「値上げの春」です。原油価格や原材料の高騰で4月も値上げラッシュです。電気・ガスは標準家庭1カ月でそれぞれ127円、101円アップします。食品ではサラダ油、トマトケチャップ、レトルトのカレー、安さが人気のあのスナック菓子も…。信州に根付く「粉もの文化」への影響が大きい、輸入小麦も政府の売り渡し価格が上昇します。「値上げの春」は長野県民に長く愛されてきた「名物」や「郷土の味」にも及んでいます。
少し丸い生地の上にたっぷりのあんこ。上田市民に80年以上親しまれてきた「志゛まんやき」です。
海野町商店街に店を構える「富士アイス」。この日も、多くの客が列を作っていました。
市内から:
「あっつ。懐かしい感じの味で、めっちゃおいしいです」
創業は昭和10(1935年)年。東京の今川焼がルーツですが、今や上田のソウルフード。味はもちろんですが、1個80円という安さも人気の理由でした。
しかし…。
富士アイス3代目・北川大さん:
「80円の志゛まんやきを90円にさせていただきます。申し訳ないです。原料の高騰、輸送費もありますが、パック・箱・包み紙も上がったので、どうしても80円では大変かなと」
値上げは消費税が3%から5%に変わった1997年以来、実に四半世紀ぶりです。コロナ禍からの経済回復で小麦粉などの需要が世界中で伸びています。その影響で材料の仕入れ値が2割程度上がったのが、値上げの主な要因です。
客は…
市内から:
「10円くらいで変わるものではないので、買わせていただきたいと思う」
新潟から帰省:
「安いに越したことはないけど、お店が続くのが一番だと思うので」
値上げに理解を示す客。店はこれからも変わらぬ味で、期待に応えたいとしています。
富士アイス3代目・北川大さん:
「10円値上がっちゃうけど、引き続きお客さんが来てくれたらありがたい。変わらない味を上田市民、長野県民の皆さんに届けたいと思います」
小麦粉の価格上昇の影響は郷土の味「おやき」にも…。
「御開帳」を控えた善光寺門前の「門前農館さんやそう」。野沢菜や野菜ミックスなど15種類を扱っています。
客:
「だいたいみんなおいしい。野沢菜とナスが大好物」
参拝客にはうれしい信州の味ですが…
門前農館さんやそう・芳川智恵社長:
「1個145円、それをやっと腰上げて160円に。心配、お客さんが逃げていってしまわないかと」
小麦粉などの仕入れ値上昇で、1個15円の値上げ。期待の「御開帳」を前に値上げするのは、難しい判断だったと言います。

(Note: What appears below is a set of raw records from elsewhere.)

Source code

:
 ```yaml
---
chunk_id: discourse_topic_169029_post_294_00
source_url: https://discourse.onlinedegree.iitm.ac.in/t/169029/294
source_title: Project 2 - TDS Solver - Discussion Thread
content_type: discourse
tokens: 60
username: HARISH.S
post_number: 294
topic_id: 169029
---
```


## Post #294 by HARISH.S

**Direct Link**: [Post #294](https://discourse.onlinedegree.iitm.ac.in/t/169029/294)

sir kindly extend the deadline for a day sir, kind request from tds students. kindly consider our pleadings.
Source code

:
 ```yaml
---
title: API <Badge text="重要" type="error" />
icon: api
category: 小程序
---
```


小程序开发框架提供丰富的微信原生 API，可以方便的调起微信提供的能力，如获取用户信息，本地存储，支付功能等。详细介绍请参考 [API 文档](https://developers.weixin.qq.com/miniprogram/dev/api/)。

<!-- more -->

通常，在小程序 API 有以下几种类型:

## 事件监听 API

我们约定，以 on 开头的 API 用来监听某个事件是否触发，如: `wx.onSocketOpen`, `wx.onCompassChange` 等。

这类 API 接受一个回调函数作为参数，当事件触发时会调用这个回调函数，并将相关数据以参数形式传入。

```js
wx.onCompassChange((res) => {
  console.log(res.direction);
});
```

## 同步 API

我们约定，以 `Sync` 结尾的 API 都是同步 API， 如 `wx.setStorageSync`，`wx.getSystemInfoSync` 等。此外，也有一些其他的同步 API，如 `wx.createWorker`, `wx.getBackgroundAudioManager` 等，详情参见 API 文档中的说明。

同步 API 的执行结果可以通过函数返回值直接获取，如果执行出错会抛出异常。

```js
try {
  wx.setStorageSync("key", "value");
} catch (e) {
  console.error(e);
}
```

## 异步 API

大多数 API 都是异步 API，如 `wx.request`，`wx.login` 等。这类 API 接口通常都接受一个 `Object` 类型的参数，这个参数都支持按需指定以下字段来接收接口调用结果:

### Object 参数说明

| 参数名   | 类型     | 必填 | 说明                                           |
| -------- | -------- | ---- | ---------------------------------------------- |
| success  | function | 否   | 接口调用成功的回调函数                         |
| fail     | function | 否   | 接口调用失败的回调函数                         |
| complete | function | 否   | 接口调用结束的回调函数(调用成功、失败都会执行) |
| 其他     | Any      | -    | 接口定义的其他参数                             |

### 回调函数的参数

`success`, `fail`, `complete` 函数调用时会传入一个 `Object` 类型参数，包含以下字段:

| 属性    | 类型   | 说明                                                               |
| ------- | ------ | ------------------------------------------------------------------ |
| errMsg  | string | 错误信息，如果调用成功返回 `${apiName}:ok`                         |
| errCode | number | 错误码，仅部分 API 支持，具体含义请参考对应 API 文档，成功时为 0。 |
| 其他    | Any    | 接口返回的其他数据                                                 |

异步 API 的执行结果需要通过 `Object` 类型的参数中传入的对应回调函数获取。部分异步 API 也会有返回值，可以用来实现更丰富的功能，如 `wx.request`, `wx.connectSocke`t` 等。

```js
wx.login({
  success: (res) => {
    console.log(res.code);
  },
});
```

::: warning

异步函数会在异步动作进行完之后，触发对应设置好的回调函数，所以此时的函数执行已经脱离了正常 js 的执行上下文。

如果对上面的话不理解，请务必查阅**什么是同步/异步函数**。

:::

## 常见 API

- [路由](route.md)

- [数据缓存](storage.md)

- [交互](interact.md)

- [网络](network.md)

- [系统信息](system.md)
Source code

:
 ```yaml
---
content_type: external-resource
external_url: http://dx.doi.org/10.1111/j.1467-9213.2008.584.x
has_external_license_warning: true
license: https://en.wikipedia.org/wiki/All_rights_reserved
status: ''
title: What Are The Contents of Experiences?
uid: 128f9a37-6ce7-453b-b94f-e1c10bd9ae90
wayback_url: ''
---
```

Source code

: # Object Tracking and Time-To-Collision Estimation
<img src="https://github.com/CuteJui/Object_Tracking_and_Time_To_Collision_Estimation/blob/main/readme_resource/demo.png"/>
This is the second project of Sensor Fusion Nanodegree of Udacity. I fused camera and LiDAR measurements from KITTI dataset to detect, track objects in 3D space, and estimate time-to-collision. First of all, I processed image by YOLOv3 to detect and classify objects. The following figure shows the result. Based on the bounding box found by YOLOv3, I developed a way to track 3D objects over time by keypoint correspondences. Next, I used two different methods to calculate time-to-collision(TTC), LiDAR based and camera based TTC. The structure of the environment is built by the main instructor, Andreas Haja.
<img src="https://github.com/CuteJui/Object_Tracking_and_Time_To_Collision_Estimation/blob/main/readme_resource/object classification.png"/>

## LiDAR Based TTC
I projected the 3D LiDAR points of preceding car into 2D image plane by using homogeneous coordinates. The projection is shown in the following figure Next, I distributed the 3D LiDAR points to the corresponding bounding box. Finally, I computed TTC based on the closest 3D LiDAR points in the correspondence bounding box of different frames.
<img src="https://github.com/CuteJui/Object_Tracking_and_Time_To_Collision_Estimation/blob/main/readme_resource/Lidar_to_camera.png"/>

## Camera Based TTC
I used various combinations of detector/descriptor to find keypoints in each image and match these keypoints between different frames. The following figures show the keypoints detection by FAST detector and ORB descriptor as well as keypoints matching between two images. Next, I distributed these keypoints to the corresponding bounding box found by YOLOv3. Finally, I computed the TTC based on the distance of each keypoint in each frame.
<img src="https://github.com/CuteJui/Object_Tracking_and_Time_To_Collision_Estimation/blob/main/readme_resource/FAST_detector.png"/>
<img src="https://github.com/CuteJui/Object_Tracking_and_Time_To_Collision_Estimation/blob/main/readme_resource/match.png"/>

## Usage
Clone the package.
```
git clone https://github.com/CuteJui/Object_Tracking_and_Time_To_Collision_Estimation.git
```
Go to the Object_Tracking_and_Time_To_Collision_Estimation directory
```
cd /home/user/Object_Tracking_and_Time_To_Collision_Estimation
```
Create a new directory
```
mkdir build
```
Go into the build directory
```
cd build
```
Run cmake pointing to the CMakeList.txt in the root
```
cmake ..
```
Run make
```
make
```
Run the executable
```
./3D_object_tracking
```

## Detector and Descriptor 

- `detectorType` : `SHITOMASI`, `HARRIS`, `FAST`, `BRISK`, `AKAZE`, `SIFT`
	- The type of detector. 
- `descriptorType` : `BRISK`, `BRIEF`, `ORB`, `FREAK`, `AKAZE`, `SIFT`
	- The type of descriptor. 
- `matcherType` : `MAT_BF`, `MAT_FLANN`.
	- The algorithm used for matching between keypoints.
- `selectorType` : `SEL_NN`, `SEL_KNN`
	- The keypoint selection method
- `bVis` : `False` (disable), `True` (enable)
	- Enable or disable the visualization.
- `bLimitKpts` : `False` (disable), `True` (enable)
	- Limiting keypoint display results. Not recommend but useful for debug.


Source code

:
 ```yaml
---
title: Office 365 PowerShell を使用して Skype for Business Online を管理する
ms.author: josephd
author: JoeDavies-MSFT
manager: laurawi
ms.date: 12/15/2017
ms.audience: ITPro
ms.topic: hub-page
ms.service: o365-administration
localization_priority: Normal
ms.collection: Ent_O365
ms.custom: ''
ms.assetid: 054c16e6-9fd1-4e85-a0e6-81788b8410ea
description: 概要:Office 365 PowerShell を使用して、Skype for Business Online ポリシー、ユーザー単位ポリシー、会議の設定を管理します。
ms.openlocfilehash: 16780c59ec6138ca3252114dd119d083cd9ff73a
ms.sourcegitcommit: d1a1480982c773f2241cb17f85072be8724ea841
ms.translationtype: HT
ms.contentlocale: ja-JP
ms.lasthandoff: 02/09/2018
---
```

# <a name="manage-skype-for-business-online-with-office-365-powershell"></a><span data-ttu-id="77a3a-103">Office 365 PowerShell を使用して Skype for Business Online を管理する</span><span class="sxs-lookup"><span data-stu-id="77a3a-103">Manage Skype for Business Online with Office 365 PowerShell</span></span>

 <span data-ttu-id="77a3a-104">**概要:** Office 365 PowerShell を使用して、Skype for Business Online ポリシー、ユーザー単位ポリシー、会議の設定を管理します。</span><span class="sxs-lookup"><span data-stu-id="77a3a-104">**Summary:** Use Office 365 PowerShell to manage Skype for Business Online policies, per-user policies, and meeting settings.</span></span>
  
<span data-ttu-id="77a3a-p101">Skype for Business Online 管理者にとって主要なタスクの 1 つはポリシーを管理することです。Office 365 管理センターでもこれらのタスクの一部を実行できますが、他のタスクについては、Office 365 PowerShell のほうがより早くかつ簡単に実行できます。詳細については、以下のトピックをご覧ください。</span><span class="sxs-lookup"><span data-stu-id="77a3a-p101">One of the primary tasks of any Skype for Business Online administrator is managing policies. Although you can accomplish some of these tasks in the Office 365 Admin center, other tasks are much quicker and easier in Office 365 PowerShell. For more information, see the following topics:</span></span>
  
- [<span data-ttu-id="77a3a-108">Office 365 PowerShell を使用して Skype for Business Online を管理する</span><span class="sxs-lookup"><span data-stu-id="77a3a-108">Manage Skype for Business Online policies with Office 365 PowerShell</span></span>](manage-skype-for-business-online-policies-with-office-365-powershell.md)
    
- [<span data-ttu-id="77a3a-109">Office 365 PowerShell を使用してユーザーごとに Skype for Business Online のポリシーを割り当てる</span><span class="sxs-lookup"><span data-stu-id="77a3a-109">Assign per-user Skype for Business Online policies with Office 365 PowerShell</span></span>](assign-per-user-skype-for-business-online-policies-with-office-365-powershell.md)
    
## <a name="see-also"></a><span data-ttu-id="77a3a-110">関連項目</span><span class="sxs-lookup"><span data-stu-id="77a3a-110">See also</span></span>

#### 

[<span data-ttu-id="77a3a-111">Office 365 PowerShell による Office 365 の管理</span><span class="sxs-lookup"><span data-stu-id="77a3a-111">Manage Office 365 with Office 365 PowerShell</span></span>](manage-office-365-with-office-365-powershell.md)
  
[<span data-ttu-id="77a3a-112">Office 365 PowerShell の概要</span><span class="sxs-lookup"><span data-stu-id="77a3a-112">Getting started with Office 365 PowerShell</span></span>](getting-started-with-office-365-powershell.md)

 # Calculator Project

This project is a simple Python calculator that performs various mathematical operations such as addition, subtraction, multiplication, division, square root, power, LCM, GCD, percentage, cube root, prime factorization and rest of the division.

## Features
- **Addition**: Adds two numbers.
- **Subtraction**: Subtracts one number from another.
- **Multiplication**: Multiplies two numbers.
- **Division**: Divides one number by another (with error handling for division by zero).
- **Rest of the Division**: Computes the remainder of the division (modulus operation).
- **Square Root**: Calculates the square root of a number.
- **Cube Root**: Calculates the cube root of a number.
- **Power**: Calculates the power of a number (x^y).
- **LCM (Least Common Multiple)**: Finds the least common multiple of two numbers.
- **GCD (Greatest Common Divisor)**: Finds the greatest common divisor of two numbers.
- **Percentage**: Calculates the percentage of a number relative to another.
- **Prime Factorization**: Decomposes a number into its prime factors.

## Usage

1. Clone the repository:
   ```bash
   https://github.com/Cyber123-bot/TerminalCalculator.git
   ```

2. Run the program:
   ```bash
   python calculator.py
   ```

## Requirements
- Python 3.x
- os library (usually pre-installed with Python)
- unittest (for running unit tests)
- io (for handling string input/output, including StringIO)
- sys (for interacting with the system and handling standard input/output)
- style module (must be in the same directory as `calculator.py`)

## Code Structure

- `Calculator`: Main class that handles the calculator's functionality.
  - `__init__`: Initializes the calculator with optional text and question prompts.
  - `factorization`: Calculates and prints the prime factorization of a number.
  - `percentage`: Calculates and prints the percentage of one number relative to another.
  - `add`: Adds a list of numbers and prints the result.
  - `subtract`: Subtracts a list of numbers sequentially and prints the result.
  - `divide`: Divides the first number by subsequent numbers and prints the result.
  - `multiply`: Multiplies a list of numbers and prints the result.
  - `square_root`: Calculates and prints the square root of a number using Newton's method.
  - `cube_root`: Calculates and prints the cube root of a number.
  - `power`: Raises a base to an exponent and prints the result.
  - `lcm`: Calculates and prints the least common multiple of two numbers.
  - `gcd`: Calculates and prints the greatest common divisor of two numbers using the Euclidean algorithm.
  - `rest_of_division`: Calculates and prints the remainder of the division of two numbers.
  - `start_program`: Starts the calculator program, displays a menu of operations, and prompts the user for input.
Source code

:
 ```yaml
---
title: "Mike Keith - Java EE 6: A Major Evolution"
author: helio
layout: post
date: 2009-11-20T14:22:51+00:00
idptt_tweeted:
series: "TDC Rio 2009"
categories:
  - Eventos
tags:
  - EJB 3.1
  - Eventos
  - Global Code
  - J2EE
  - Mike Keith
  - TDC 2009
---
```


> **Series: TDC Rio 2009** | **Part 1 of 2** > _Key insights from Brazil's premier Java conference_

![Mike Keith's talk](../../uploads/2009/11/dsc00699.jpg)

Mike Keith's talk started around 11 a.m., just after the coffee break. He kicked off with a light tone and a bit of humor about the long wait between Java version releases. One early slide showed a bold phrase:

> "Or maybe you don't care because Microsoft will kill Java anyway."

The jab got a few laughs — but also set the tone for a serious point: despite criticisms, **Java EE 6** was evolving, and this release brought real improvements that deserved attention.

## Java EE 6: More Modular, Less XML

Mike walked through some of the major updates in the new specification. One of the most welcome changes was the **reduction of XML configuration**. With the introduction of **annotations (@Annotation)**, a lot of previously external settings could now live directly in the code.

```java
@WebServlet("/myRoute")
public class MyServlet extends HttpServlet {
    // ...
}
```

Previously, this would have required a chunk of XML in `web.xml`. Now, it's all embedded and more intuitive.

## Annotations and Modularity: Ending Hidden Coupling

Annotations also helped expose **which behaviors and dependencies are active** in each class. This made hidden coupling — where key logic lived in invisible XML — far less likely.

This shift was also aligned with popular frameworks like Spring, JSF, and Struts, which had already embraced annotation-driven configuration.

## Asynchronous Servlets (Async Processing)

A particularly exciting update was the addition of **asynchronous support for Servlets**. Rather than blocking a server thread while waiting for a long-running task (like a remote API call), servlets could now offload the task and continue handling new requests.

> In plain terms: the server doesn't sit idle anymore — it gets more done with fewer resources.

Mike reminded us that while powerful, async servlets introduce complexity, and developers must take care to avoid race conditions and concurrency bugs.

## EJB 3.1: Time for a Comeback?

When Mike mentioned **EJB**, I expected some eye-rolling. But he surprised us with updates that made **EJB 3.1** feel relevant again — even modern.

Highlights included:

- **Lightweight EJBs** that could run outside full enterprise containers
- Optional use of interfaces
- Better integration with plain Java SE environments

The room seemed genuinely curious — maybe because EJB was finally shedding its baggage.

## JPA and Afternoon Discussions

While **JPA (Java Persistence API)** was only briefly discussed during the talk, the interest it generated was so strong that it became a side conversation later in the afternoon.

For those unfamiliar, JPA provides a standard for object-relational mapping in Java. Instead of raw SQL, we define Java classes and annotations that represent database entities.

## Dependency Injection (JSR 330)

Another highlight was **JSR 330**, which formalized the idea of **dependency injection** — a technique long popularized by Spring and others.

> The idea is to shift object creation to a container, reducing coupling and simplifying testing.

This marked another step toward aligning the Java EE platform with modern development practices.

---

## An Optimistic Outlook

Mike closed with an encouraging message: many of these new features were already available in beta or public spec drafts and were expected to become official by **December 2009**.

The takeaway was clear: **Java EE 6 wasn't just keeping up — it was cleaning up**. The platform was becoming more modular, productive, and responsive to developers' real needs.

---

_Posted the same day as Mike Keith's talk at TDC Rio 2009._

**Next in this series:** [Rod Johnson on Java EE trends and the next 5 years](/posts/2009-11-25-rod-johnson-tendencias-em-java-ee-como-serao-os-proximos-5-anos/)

折からの需要増に加え今、ウクライナ危機が小麦粉の価格上昇の一因になっています。
ロシアもウクライナも小麦の生産国。戦闘が長引けば、郷土の味にもさらに影響が及ぶかもしれません。
門前農館さんやそう・芳川智恵社長:
「もう手探りの状態で、値上げも売り上げもどうなるかと心配。とにかく平和に、おやきがおいしいと食べられる世の中でありたいなと」
一方、コスト上昇と消費低迷のダブルパンチを受けているのが酪農家です。
三村牧場・三村誠一さん:
「いかにかわすか、生き延びるか、考えどころですね。いかに経費を減らしていくか」
松本市の三村牧場は、およそ250頭のホルスタイン種を飼育。「生乳」を1日4トンほど出荷しています。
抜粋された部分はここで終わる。